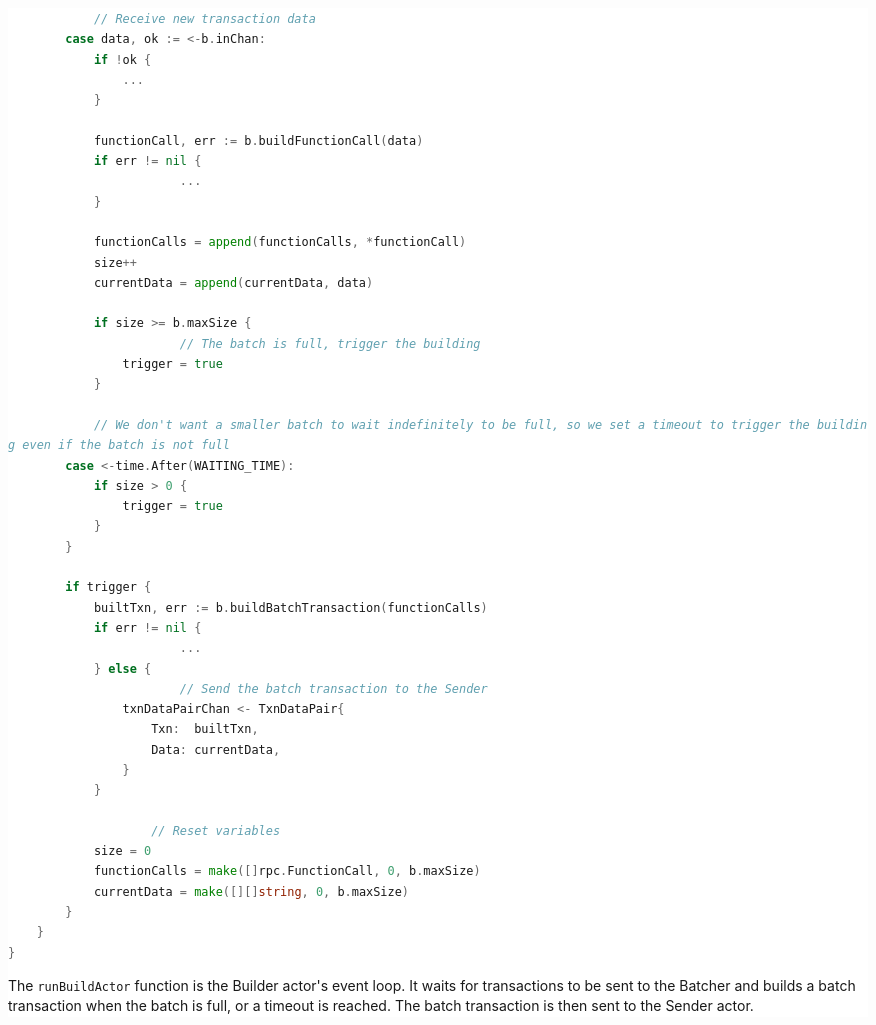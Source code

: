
 ```go
        	// Receive new transaction data
		case data, ok := <-b.inChan:
			if !ok {
				...
			}

			functionCall, err := b.buildFunctionCall(data)
			if err != nil {
                		...
			}

			functionCalls = append(functionCalls, *functionCall)
			size++
			currentData = append(currentData, data)

			if size >= b.maxSize {
                		// The batch is full, trigger the building
				trigger = true
			}

        	// We don't want a smaller batch to wait indefinitely to be full, so we set a timeout to trigger the building even if the batch is not full
		case <-time.After(WAITING_TIME):
			if size > 0 {
				trigger = true
			}
		}

		if trigger {
			builtTxn, err := b.buildBatchTransaction(functionCalls)
			if err != nil {
                		...
			} else {
                		// Send the batch transaction to the Sender
				txnDataPairChan <- TxnDataPair{
					Txn:  builtTxn,
					Data: currentData,
				}
			}

            		// Reset variables
			size = 0
			functionCalls = make([]rpc.FunctionCall, 0, b.maxSize)
			currentData = make([][]string, 0, b.maxSize)
		}
	}
}
```

The `runBuildActor` function is the Builder actor's event loop. It waits for transactions to be sent to the Batcher and builds a batch transaction when the batch is full, or a timeout is reached. The batch transaction is then sent to the Sender actor.
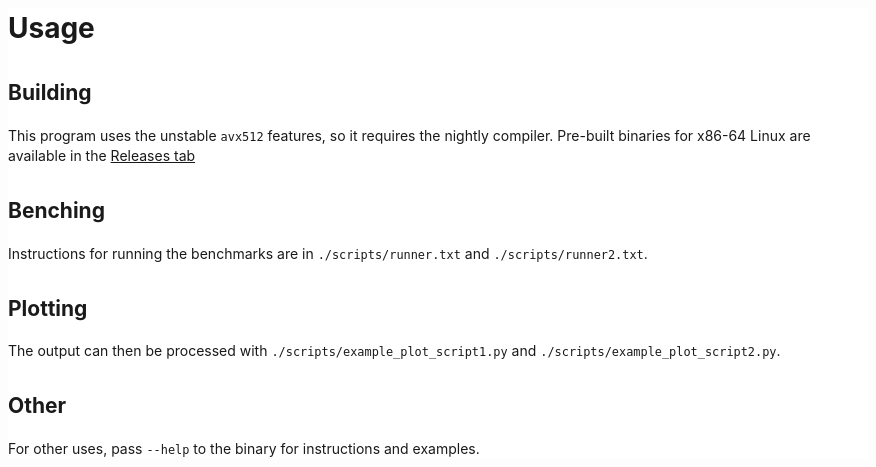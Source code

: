 
# Usage
## Building
This program uses the unstable `avx512` features, so it requires the nightly compiler.
Pre-built binaries for x86-64 Linux are available in the [Releases tab](https://github.com/real-eren/aoc-2022-day6/releases)

## Benching
Instructions for running the benchmarks are in `./scripts/runner.txt` and `./scripts/runner2.txt`.

## Plotting
The output can then be processed with `./scripts/example_plot_script1.py` and `./scripts/example_plot_script2.py`.

## Other
For other uses, pass `--help` to the binary for instructions and examples.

◇ ◇ ◇ ◇ ◇

* _Your assignment_
Tally the lines of the data that contain the word "builtTxn", and give only that tally.

* _Answer section_
2